I know this doesn't answer your questions and my knowledge is mostly from reading about the topic, but I'll add to the points that @psherman provided.
Modern storage devices, filesystems, kernel buffers etc can abstract your application data writes so that granular control of writes at the application layer may not be directly reflected on the storage device hardware. I'm referring to things like flash wear leveling, write-block-size, buffers holding small updates to write a larger unit etc. Some filesystems provide data compression so you don't have to be concerned at the application level. For smaller key:value sequences it could be better to put the data in the file name and store data in the filesystem directory and not allocate storage blocks to files at all. There are lots of options and knowing all your requirements and system specifications matter.
It may only be practical to try optimizing for a specific target, such as an all-in-one router with raw flash vs an x86 system with an ssd.

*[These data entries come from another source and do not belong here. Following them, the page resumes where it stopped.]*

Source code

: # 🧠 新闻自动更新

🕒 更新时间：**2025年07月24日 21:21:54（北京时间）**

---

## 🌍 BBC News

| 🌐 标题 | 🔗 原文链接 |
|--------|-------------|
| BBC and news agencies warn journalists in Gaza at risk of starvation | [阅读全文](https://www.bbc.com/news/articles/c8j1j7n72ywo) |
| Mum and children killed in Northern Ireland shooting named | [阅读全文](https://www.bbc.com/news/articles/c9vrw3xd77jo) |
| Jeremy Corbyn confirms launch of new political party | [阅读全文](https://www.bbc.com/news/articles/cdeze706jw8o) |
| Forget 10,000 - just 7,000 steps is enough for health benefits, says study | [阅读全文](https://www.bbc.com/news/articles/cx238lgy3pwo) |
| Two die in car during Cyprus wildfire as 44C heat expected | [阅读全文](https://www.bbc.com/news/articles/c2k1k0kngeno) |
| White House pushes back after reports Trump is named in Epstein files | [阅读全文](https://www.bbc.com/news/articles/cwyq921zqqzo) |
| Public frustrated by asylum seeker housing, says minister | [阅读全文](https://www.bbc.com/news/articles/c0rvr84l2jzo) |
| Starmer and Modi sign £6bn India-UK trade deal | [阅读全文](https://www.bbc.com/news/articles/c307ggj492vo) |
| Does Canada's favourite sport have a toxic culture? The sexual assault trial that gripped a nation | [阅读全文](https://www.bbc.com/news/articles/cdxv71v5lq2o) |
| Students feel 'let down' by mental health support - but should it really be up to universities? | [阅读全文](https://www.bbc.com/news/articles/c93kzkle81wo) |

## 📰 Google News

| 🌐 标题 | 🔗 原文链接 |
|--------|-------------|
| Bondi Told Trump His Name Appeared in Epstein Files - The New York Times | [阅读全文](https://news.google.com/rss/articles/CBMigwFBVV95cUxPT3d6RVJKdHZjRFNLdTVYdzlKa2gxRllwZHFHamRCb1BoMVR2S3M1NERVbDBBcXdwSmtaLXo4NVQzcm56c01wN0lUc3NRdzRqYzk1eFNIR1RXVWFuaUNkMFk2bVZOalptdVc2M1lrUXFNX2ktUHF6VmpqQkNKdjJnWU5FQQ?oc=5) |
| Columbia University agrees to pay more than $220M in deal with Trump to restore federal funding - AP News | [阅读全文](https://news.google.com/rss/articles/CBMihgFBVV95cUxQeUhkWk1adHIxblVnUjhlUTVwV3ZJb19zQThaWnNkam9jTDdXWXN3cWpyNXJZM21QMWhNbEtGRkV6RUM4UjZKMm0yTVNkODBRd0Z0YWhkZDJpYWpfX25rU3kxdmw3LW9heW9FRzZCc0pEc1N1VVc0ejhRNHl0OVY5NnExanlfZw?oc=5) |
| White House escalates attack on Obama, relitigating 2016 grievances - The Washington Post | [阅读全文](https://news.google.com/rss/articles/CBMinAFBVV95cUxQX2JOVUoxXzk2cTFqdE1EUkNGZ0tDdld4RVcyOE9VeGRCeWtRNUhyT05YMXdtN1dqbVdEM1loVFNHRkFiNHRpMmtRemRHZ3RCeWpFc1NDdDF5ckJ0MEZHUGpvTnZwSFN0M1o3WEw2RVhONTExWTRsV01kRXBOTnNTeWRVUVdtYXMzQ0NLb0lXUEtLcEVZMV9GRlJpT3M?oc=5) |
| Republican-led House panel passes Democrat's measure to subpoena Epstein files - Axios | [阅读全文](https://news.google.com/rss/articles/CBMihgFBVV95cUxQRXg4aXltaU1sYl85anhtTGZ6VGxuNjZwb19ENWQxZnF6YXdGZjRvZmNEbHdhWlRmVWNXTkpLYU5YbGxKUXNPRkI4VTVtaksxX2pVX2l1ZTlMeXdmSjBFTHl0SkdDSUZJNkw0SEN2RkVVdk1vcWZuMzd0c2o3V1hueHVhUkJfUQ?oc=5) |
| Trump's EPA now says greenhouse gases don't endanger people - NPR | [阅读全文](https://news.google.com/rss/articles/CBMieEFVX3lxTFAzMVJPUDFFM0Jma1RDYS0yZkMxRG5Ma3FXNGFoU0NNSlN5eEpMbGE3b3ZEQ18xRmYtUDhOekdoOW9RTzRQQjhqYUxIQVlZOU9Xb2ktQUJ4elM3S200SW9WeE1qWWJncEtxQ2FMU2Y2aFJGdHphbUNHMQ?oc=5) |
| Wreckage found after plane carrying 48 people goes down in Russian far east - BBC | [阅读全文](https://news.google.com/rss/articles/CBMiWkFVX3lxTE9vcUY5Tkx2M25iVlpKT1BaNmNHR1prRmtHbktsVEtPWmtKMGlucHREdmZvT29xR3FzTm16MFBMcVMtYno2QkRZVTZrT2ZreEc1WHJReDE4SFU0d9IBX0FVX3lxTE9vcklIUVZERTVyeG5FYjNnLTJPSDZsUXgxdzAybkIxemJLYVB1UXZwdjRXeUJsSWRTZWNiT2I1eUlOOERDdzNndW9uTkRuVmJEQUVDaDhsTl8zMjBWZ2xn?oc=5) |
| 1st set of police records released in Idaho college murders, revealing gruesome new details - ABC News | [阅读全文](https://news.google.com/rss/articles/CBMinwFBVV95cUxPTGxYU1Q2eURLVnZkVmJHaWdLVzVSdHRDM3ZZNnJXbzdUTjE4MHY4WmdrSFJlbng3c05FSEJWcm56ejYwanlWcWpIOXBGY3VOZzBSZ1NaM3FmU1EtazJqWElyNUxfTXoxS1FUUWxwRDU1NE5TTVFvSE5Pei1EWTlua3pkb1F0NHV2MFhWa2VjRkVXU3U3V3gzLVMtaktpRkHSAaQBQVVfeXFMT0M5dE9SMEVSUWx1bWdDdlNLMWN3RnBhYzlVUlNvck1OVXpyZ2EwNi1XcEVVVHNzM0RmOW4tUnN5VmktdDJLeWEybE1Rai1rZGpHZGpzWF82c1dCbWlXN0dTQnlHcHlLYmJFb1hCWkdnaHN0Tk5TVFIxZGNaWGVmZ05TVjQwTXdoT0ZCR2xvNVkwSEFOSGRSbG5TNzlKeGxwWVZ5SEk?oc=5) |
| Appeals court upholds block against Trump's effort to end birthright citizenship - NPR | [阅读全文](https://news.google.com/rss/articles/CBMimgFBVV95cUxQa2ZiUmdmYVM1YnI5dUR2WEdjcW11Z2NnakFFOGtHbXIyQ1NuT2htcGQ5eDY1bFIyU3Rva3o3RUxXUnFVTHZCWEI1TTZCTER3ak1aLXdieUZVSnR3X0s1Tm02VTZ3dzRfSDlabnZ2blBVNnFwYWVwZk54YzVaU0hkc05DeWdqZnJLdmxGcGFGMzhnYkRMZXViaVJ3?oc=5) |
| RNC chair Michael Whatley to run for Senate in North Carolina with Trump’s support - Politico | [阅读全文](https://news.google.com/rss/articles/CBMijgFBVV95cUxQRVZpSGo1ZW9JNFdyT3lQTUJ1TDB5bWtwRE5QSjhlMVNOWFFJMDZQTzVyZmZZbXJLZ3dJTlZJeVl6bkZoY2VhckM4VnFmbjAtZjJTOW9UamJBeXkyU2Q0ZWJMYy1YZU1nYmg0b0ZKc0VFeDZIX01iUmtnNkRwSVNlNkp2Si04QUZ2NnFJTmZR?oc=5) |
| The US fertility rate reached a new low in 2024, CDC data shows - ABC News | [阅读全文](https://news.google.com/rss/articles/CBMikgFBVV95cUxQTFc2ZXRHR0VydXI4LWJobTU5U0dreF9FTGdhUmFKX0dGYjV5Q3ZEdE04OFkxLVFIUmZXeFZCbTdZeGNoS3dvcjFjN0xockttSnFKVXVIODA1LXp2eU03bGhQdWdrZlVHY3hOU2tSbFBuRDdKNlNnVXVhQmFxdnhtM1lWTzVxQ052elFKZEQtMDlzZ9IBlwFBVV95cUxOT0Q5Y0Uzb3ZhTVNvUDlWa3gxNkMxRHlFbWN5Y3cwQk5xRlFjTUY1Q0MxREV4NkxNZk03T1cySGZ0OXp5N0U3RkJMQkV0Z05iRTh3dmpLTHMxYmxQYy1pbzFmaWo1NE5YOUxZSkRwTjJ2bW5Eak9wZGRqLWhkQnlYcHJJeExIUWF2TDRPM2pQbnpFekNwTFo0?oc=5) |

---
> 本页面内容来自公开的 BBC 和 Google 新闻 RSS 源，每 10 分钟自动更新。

Honestly I really like the way dnsmasq stores data. I think I'll probably just do tab separated columns since that seems to be simple and lightweight to implement. From a write perspective I'll just make my application only write changes on a timer instead of when a change happens. I'm also doing data validation in the application so any corrupt data will just be thrown out.
Thanks for the response
1 Like
How frequent are your writes?
The writes are spawned by a user so anything between infrequent to a bunch of changes all at once. I'm looking to solve the problem of frequent writes by caching changes and the only writing when either the writes slow down or a time elapses such as every 10 min.
Do you know how much f2fs caches writes? It might be fine if I write tens of bytes at a time since kernel caching may be enough to prevent continuous changes. My big concern is that small writes in the middle of the file trigger the entire file to be rewritten to disk.
There is still a lot of critical information missing:
- What is the device that is running OpenWrt? This matters because of the storage options and the longevity of said storage.
- The amount of space you anticipate using is also critical...
This doesn't tell us everything, as we don't know if it's a total of a few kb (total data storage), or if this is a few kb per write/transaction appending that to one or more data files that will grow in size over time.
This could easily burn out flash storage in an embedded device. It may also kill USB or SD card storage, but those are easily replaceable (unlike the flash inside an all-in-one router). OTOH, if you're writing to a spinning-rust drive or a real SSD, that becomes much less of a concern.
I think ultimately I need to just do some testing. No theoretical model can really show how things work in practice.